*INFORMATION SHOWN*:
======
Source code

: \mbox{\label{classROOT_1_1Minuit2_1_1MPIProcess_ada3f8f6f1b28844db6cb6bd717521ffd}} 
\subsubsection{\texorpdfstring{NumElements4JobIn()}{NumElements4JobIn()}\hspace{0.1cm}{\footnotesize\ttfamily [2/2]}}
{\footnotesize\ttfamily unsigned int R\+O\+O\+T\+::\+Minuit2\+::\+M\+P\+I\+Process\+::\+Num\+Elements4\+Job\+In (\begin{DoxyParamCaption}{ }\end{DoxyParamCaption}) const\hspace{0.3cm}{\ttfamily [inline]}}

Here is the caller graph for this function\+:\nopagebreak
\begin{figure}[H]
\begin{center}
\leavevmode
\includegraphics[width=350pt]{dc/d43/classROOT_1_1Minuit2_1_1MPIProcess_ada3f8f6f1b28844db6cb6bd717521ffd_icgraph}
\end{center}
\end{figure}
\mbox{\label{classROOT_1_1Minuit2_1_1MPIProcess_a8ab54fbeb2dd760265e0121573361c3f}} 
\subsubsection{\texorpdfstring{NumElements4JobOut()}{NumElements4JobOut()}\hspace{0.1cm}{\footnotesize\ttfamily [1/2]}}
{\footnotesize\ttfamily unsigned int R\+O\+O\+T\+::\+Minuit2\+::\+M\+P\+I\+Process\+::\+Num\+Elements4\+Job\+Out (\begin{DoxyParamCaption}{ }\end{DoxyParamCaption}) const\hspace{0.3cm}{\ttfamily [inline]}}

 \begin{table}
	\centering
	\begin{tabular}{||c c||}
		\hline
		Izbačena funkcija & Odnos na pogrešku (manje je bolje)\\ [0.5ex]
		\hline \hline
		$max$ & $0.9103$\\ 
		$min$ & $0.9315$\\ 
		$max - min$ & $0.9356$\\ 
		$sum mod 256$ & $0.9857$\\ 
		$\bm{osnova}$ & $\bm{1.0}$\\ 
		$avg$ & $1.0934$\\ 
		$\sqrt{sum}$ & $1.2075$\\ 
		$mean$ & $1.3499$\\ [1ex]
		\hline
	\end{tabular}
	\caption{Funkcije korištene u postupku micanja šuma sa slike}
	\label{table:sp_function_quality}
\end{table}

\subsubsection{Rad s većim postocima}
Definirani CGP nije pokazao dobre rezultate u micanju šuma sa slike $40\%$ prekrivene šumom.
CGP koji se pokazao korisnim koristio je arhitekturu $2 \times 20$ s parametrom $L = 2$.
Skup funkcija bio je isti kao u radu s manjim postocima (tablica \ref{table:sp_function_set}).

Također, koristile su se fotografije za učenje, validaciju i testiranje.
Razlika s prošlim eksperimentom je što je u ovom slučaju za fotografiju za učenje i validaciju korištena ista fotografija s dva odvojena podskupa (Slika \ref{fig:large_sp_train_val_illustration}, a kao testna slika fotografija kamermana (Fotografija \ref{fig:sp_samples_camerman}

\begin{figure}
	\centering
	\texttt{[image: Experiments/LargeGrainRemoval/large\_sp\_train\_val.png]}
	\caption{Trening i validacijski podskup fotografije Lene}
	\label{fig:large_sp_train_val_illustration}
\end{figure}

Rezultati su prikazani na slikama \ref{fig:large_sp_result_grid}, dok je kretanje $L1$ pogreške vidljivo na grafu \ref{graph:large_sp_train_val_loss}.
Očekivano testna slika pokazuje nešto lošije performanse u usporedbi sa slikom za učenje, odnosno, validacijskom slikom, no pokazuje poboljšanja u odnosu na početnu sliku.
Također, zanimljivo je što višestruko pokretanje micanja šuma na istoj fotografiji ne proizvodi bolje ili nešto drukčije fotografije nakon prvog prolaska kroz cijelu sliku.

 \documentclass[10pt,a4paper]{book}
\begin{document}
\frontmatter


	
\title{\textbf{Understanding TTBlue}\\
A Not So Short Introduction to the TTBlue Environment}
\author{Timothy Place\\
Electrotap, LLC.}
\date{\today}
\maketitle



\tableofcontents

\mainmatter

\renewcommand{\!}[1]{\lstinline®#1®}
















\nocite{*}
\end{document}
======
*WHAT NEEDS TO BE DONE*:
Once more, write out the entries exactly as they were written.

*ANSWER TO THE PROBLEM*:
Source code

: \mbox{\label{classROOT_1_1Minuit2_1_1MPIProcess_ada3f8f6f1b28844db6cb6bd717521ffd}} 
\subsubsection{\texorpdfstring{NumElements4JobIn()}{NumElements4JobIn()}\hspace{0.1cm}{\footnotesize\ttfamily [2/2]}}
{\footnotesize\ttfamily unsigned int R\+O\+O\+T\+::\+Minuit2\+::\+M\+P\+I\+Process\+::\+Num\+Elements4\+Job\+In (\begin{DoxyParamCaption}{ }\end{DoxyParamCaption}) const\hspace{0.3cm}{\ttfamily [inline]}}

Here is the caller graph for this function\+:\nopagebreak
\begin{figure}[H]
\begin{center}
\leavevmode
\includegraphics[width=350pt]{dc/d43/classROOT_1_1Minuit2_1_1MPIProcess_ada3f8f6f1b28844db6cb6bd717521ffd_icgraph}
\end{center}
\end{figure}
\mbox{\label{classROOT_1_1Minuit2_1_1MPIProcess_a8ab54fbeb2dd760265e0121573361c3f}} 
\subsubsection{\texorpdfstring{NumElements4JobOut()}{NumElements4JobOut()}\hspace{0.1cm}{\footnotesize\ttfamily [1/2]}}
{\footnotesize\ttfamily unsigned int R\+O\+O\+T\+::\+Minuit2\+::\+M\+P\+I\+Process\+::\+Num\+Elements4\+Job\+Out (\begin{DoxyParamCaption}{ }\end{DoxyParamCaption}) const\hspace{0.3cm}{\ttfamily [inline]}}

 \begin{table}
	\centering
	\begin{tabular}{||c c||}
		\hline
		Izbačena funkcija & Odnos na pogrešku (manje je bolje)\\ [0.5ex]
		\hline \hline
		$max$ & $0.9103$\\ 
		$min$ & $0.9315$\\ 
		$max - min$ & $0.9356$\\ 
		$sum mod 256$ & $0.9857$\\ 
		$\bm{osnova}$ & $\bm{1.0}$\\ 
		$avg$ & $1.0934$\\ 
		$\sqrt{sum}$ & $1.2075$\\ 
		$mean$ & $1.3499$\\ [1ex]
		\hline
	\end{tabular}
	\caption{Funkcije korištene u postupku micanja šuma sa slike}
	\label{table:sp_function_quality}
\end{table}

\subsubsection{Rad s većim postocima}
Definirani CGP nije pokazao dobre rezultate u micanju šuma sa slike $40\%$ prekrivene šumom.
CGP koji se pokazao korisnim koristio je arhitekturu $2 \times 20$ s parametrom $L = 2$.
Skup funkcija bio je isti kao u radu s manjim postocima (tablica \ref{table:sp_function_set}).

Također, koristile su se fotografije za učenje, validaciju i testiranje.
Razlika s prošlim eksperimentom je što je u ovom slučaju za fotografiju za učenje i validaciju korištena ista fotografija s dva odvojena podskupa (Slika \ref{fig:large_sp_train_val_illustration}, a kao testna slika fotografija kamermana (Fotografija \ref{fig:sp_samples_camerman}

\begin{figure}
	\centering
	\texttt{[image: Experiments/LargeGrainRemoval/large\_sp\_train\_val.png]}
	\caption{Trening i validacijski podskup fotografije Lene}
	\label{fig:large_sp_train_val_illustration}
\end{figure}

Rezultati su prikazani na slikama \ref{fig:large_sp_result_grid}, dok je kretanje $L1$ pogreške vidljivo na grafu \ref{graph:large_sp_train_val_loss}.
Očekivano testna slika pokazuje nešto lošije performanse u usporedbi sa slikom za učenje, odnosno, validacijskom slikom, no pokazuje poboljšanja u odnosu na početnu sliku.
Također, zanimljivo je što višestruko pokretanje micanja šuma na istoj fotografiji ne proizvodi bolje ili nešto drukčije fotografije nakon prvog prolaska kroz cijelu sliku.

 \documentclass[10pt,a4paper]{book}
\begin{document}
\frontmatter


	
\title{\textbf{Understanding TTBlue}\\
A Not So Short Introduction to the TTBlue Environment}
\author{Timothy Place\\
Electrotap, LLC.}
\date{\today}
\maketitle



\tableofcontents

\mainmatter

\renewcommand{\!}[1]{\lstinline®#1®}
















\nocite{*}
\end{document}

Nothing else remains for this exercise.